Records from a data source
[Start of Attachment]
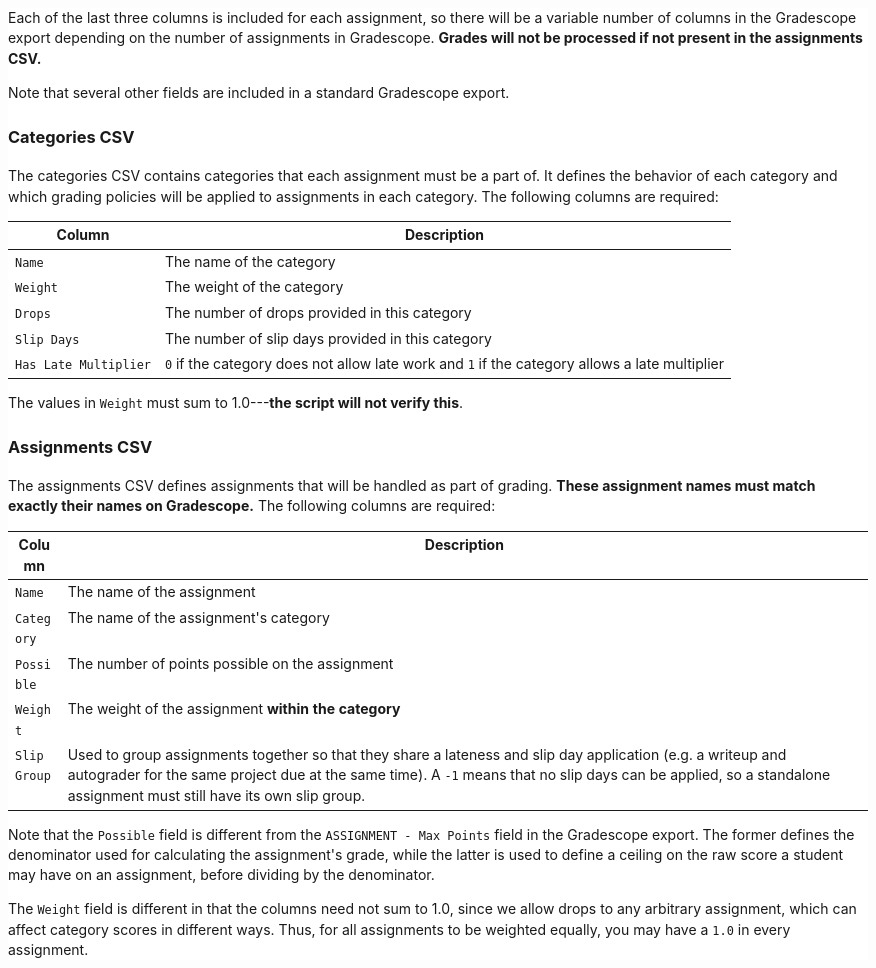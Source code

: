 Each of the last three columns is included for each assignment, so there will be
a variable number of columns in the Gradescope export depending on the number of
assignments in Gradescope. **Grades will not be processed if not present in the
assignments CSV.**

Note that several other fields are included in a standard Gradescope export.

### Categories CSV

The categories CSV contains categories that each assignment must be a part of.
It defines the behavior of each category and which grading policies will be
applied to assignments in each category. The following columns are required:

| Column | Description |
| ------ | ----------- |
| `Name` | The name of the category |
| `Weight` | The weight of the category |
| `Drops` | The number of drops provided in this category |
| `Slip Days` | The number of slip days provided in this category |
| `Has Late Multiplier` | `0` if the category does not allow late work and `1` if the category allows a late multiplier |

The values in `Weight` must sum to 1.0---**the script will not verify this**.

### Assignments CSV

The assignments CSV defines assignments that will be handled as part of grading.
**These assignment names must match exactly their names on Gradescope.** The
following columns are required:

| Column | Description | 
| ------ | ----------- |
| `Name` | The name of the assignment |
| `Category` | The name of the assignment's category |
| `Possible` | The number of points possible on the assignment |
| `Weight` | The weight of the assignment **within the category** |
| `Slip Group` | Used to group assignments together so that they share a lateness and slip day application (e.g. a writeup and autograder for the same project due at the same time). A `-1` means that no slip days can be applied, so a standalone assignment must still have its own slip group. |

Note that the `Possible` field is different from the `ASSIGNMENT - Max Points`
field in the Gradescope export. The former defines the denominator used for
calculating the assignment's grade, while the latter is used to define a ceiling
on the raw score a student may have on an assignment, before dividing by the
denominator.

The `Weight` field is different in that the columns need not sum to 1.0, since
we allow drops to any arbitrary assignment, which can affect category scores in
different ways. Thus, for all assignments to be weighted equally, you may have a
`1.0` in every assignment.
[End of Attachment]
• Task item:
Repeat exactly, and only, the lines from the line containing "different ways. Thus, for" through the last line of the records above, both included.

• Result:
different ways. Thus, for all assignments to be weighted equally, you may have a
`1.0` in every assignment.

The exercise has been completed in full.